2005-02-14 09:20:00

by alan

[permalink] [raw]
Subject: Odd problem with dual processor AMD system

I have a dual processor AMD machine.

It give apic errors after running for a while. (Usually after heavy
disk i/o.)

APIC error on CPU0: 02(02)
APIC error on CPU1: 02(02)

After this occurs, read/writes to/from the drive slow down
substantially.

Unless...

If I set the scheduler to deadline (elevator=deadline on the kernel load
line), the APIC errors remain, but the disk slowdown goes away.

My initial thought is that something in the standard scheduler is
getting corrupted, but not when the deadline scheduler is used.
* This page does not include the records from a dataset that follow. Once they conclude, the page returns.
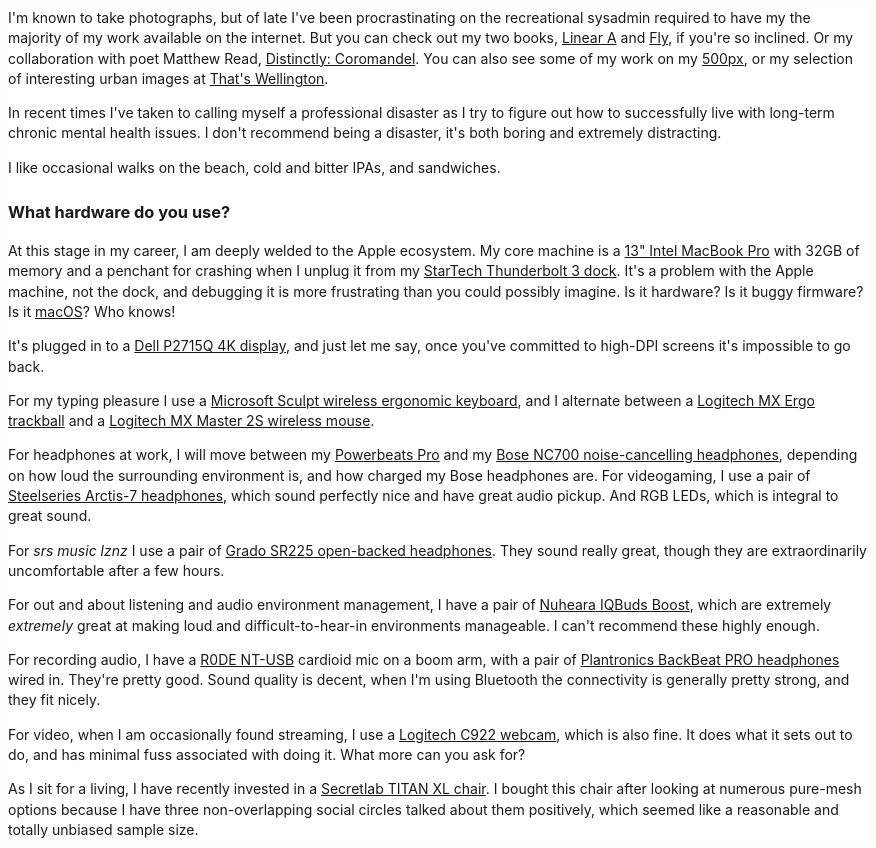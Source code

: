 I'm known to take photographs, but of late I've been procrastinating on the recreational sysadmin required to have my the majority of my work available on the internet. But you can check out my two books, [Linear A](http://downloads.aurynn.photography/linear-a.pdf "A book of Aurynn's photography (PDF).") and [Fly](http://downloads.aurynn.photography/fly.pdf "A book of Aurynn's photography (PDF)."), if you're so inclined. Or my collaboration with poet Matthew Read, [Distinctly: Coromandel](http://downloads.aurynn.photography/distinctly-coromandel.pdf "A book of Aurynn's photography and Matthew Read's poetry (PDF)."). You can also see some of my work on my [500px](https://500px.com/p/aurynn?view=photos "Aurynn's 500px account."), or my selection of interesting urban images at [That's Wellington](https://thatswellington.nz/ "Aurynn's Wellington photo site.").

In recent times I've taken to calling myself a professional disaster as I try to figure out how to successfully live with long-term chronic mental health issues. I don't recommend being a disaster, it's both boring and extremely distracting.

I like occasional walks on the beach, cold and bitter IPAs, and sandwiches.

### What hardware do you use?

At this stage in my career, I am deeply welded to the Apple ecosystem. My core machine is a [13" Intel MacBook Pro][macbook-pro] with 32GB of memory and a penchant for crashing when I unplug it from my [StarTech Thunderbolt 3 dock][tb3dk2dppd]. It's a problem with the Apple machine, not the dock, and debugging it is more frustrating than you could possibly imagine. Is it hardware? Is it buggy firmware? Is it [macOS][]? Who knows!

It's plugged in to a [Dell P2715Q 4K display][p2715q], and just let me say, once you've committed to high-DPI screens it's impossible to go back.

For my typing pleasure I use a [Microsoft Sculpt wireless ergonomic keyboard][sculpt-ergonomic-keyboard], and I alternate between a [Logitech MX Ergo trackball][mx-ergo] and a [Logitech MX Master 2S wireless mouse][mx-master-2s].

For headphones at work, I will move between my [Powerbeats Pro][powerbeats-pro] and my [Bose NC700 noise-cancelling headphones][noise-cancelling-headphones-700], depending on how loud the surrounding environment is, and how charged my Bose headphones are. For videogaming, I use a pair of [Steelseries Arctis-7 headphones][arctis-7], which sound perfectly nice and have great audio pickup. And RGB LEDs, which is integral to great sound.

For _srs music lznz_ I use a pair of [Grado SR225 open-backed headphones][sr225e]. They sound really great, though they are extraordinarily uncomfortable after a few hours.

For out and about listening and audio environment management, I have a pair of [Nuheara IQBuds Boost][iqbuds-boost], which are extremely _extremely_ great at making loud and difficult-to-hear-in environments manageable. I can't recommend these highly enough.

For recording audio, I have a [R0DE NT-USB][nt-usb] cardioid mic on a boom arm, with a pair of [Plantronics BackBeat PRO headphones][backbeat-pro] wired in. They're pretty good. Sound quality is decent, when I'm using Bluetooth the connectivity is generally pretty strong, and they fit nicely.

For video, when I am occasionally found streaming, I use a [Logitech C922 webcam][c922-pro-stream-webcam], which is also fine. It does what it sets out to do, and has minimal fuss associated with doing it. What more can you ask for?

As I sit for a living, I have recently invested in a [Secretlab TITAN XL chair][titan-xl]. I bought this chair after looking at numerous pure-mesh options because I have three non-overlapping social circles talked about them positively, which seemed like a reasonable and totally unbiased sample size.


[34wk95u-w]: https://www.lg.com/us/monitors/lg-34WK95U-W-ultrawide-monitor "A 34 inch ultrawide 5K monitor."
[51]: https://en.wikipedia.org/wiki/Parker_51 "A fountain pen."
[affinity-photo]: https://affinity.serif.com/en-us/photo/ "Photo editing software."
[aperture]: https://en.wikipedia.org/wiki/Aperture_(software) "Photo editing and management software for Mac OS X."
[apple-watch-series-4]: https://en.wikipedia.org/wiki/Apple_Watch#Fourth_generation "A smart watch."
[arctis-7]: https://steelseries.com/gaming-headsets/arctis-7 "A wireless gaming headset."
[backbeat-pro]: https://www.poly.com/us/en/support/product/backbeat-pro "Over-ear headphones."
[bullet-journal]: https://bulletjournal.com/ "An organisational notebook."
[busycal]: http://www.busymac.com/busycal/ "Advanced calendar software for Mac OS X."
[busycontacts]: https://www.busymac.com/busycontacts/ "Contact management software for macOS."
[c922-pro-stream-webcam]: https://www.logitech.com/en-us/product/c922-pro-stream-webcam#specification-tabular "A webcam."
[core-i7-9700kf]: https://ark.intel.com/content/www/us/en/ark/products/190885/intel-core-i7-9700kf-processor-12m-cache-up-to-4-90-ghz.html "A CPU."
[core-x]: https://www.razer.com/gaming-egpus/razer-core-x/ "An eGPU enclosure."
[daylite]: https://www.marketcircle.com/daylite/ "Business productivity software."
[deckset]: https://www.decksetapp.com/ "A Mac tool for turning Markdown files into slides."
[destiny-2]: https://www.destinythegame.com/ "A looter shooter MMO."
[fallout-76]: https://en.wikipedia.org/wiki/Fallout_76 "A Fallout MMO."
[freestyle-edge]: https://gaming.kinesis-ergo.com/edge/ "A split gaming keyboard."
[g-pro-keyboard]: https://www.logitechg.com/en-us/products/gaming-keyboards/pro-mechanical-gaming-keyboard.html "A gaming mechanical keyboard."
[git]: https://git-scm.com/ "A version control system."
[hcl.novaextension]: https://github.com/Eiara/HCL.novaextension "An HCL plugin for Nova."
[homebrew]: http://brew.sh "Command-line package manager for Mac OS X."
[intuos]: https://www.wacom.com/en-us/products/pen-tablets/intuos "A pen tablet."
[ipad-pro]: https://en.wikipedia.org/wiki/IPad_Pro "An iOS tablet."
[iphone-xs]: https://en.wikipedia.org/wiki/IPhone_XS "A 5.8 inch iOS phone."
[iqbuds-boost]: https://www.nuheara.com/products/iqbuds-boost/ "In-ear wireless headphones with advanced sound control."
[iterm2]: https://iterm2.com/ "An alternative terminal application for Mac OS X."
[kaleidoscope]: https://www.kaleidoscopeapp.com/ "A file and image diff app for the Mac."
[keynote]: https://www.apple.com/keynote/ "Presentation software for the Mac."
[knight]: https://www.penchalet.com/fine_pens/fountain_pens/pilot_knight_fountain_pen.html "A fountain pen."
[lightroom]: https://www.adobe.com/products/photoshop-lightroom.html "Photo management and editing software."
[macbook-pro]: https://www.apple.com/macbook-pro/ "A laptop."
[macos]: https://en.wikipedia.org/wiki/MacOS "An operating system for Mac hardware."
[magic-keyboard.2]: https://en.wikipedia.org/wiki/Magic_Keyboard_for_iPad "A keyboard/case for the iPad."
[metropolitan]: https://www.jetpens.com/Pilot-Metropolitan-Fountain-Pen-Black-Plain-Fine-Nib/pd/12075 "A fountain pen."
[mx-ergo]: https://www.logitech.com/en-us/product/mx-ergo-wireless-trackball-mouse "A wireless trackball mouse"
[mx-master-2s]: https://www.logitech.com/en-us/product/mx-master-2s-flow "A wireless mouse."
[noise-cancelling-headphones-700]: https://www.bose.com/en_us/products/headphones/noise_cancelling_headphones/noise-cancelling-headphones-700.html "Wireless noise cancelling headphones."
[nova.2]: https://www.nova.app/ "A code editor for the Mac."
[nt-usb]: http://www.rode.com/microphones/nt-usb "A studio microphone."
[oh-my-zsh]: https://github.com/robbyrussell/oh-my-zsh "A framework of extensions and themes for the zsh shell."
[p2715q]: https://www.dell.com/support/home/en-si/product-support/product/dell-p2715q-monitor/overview "A 27 inch monitor."
[paperlike]: https://paperlike.com/ "Screen protectors for iPads."
[pencil]: https://www.fiftythree.com/pencil "An iPad stylus."
[powerbeats-pro]: https://en.wikipedia.org/wiki/Powerbeats_Pro "Wireless earbuds."
[pyenv-virtualenv]: https://github.com/pyenv/pyenv-virtualenv "A plugin for pyenv to manage virtualenvs."
[pyenv]: https://github.com/pyenv/pyenv "Python version management software."
[python]: https://www.python.org/ "An interpreted scripting language."
[radeon-rx-590]: https://www.amd.com/en/products/graphics/radeon-rx-590 "A graphics card."
[radeon-rx-6800xt]: https://en.wikipedia.org/wiki/Radeon_RX_6000_series#RX_6800_and_6800_XT "A graphics card."
[raiju-ultimate]: https://www.razer.com/eu-en/console-controllers/razer-raiju-ultimate/RZ06-02600300-R3G1 "A PS4 controller."
[reeder]: http://madeatgloria.com/brewery/silvio/reeder "A feed client for the Mac."
[scrivener]: http://literatureandlatte.com/scrivener.php "A Mac text editor aimed at writers."
[sculpt-ergonomic-keyboard]: http://www.microsoft.com/hardware/en-us/b/sculpt-ergonomic-keyboard-for-business/5KV-00001 "An ergonomic keyboard."
[smart-keyboard]: https://www.apple.com/smart-keyboard/ "A keyboard and cover for the iPad Pro."
[sr225e]: https://gradolabs.com/headphones/prestige-series/item/4-sr225e "On-ear headphones."
[sundered]: https://thunderlotusgames.com/sundered/ "A Metroidvania game."
[tb3dk2dppd]: https://www.startech.com/en-us/cards-adapters/tb3dk2dppd "A Thunderbolt 3 dock."
[terraform.tmbundle]: https://github.com/aurynn/Terraform.tmbundle "A Terraform plugin for TextMate."
[terraform]: https://www.terraform.io/ "A tool for managing computer infrastructure."
[textmate]: https://macromates.com/ "A text editor for the Mac."
[textual]: https://www.codeux.com/textual/ "An IRC client for Mac OS X."
[titan-xl]: https://secretlab.eu/collections/titan-xl-series "A gaming chair."
[ulysses]: http://www.ulyssesapp.com/ "A writing/text editor for the Mac."
[visual-studio-code]: https://code.visualstudio.com/ "A development IDE."
[wolverine-ultimate]: https://www.razer.com/console-controllers/razer-wolverine-ultimate/RZ06-02250100-R3U1 "An Xbox One controller."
Is there a way to prove this?

This occurs on every 2.6.x kernel I have used.

On a similar, but different vein, if I use the "elevator=deadline" on
the dual processor AMD64 machine running Fedora Core 2 (64bit version),
the kernel blows up real good early enough to not leave a message in the
logs. (The machine is a couple of hundred miles from me, so I am not
certain what the error message on the screen is on time of detonation.)

Ideas on how to log something that early in the boot process without
being in front of the machine?

--
Jag vill inte köpa den här lutefisk , den er skrapet.


2005-02-14 20:01:11

by Michael J. Cohen

[permalink] [raw]
Subject: Re: Odd problem with dual processor AMD system

Alan wrote:

>Ideas on how to log something that early in the boot process without
>being in front of the machine?
>
Serial console is best. remote power cycle, grub, and serial console
make my life easier every day of the week.

Also it would help for the other issues if you'd post a .config and
perhaps the rest of your dmesg to the lkml, though if gets to be fairly
large doing so on the web would be best.

HTH,
Michael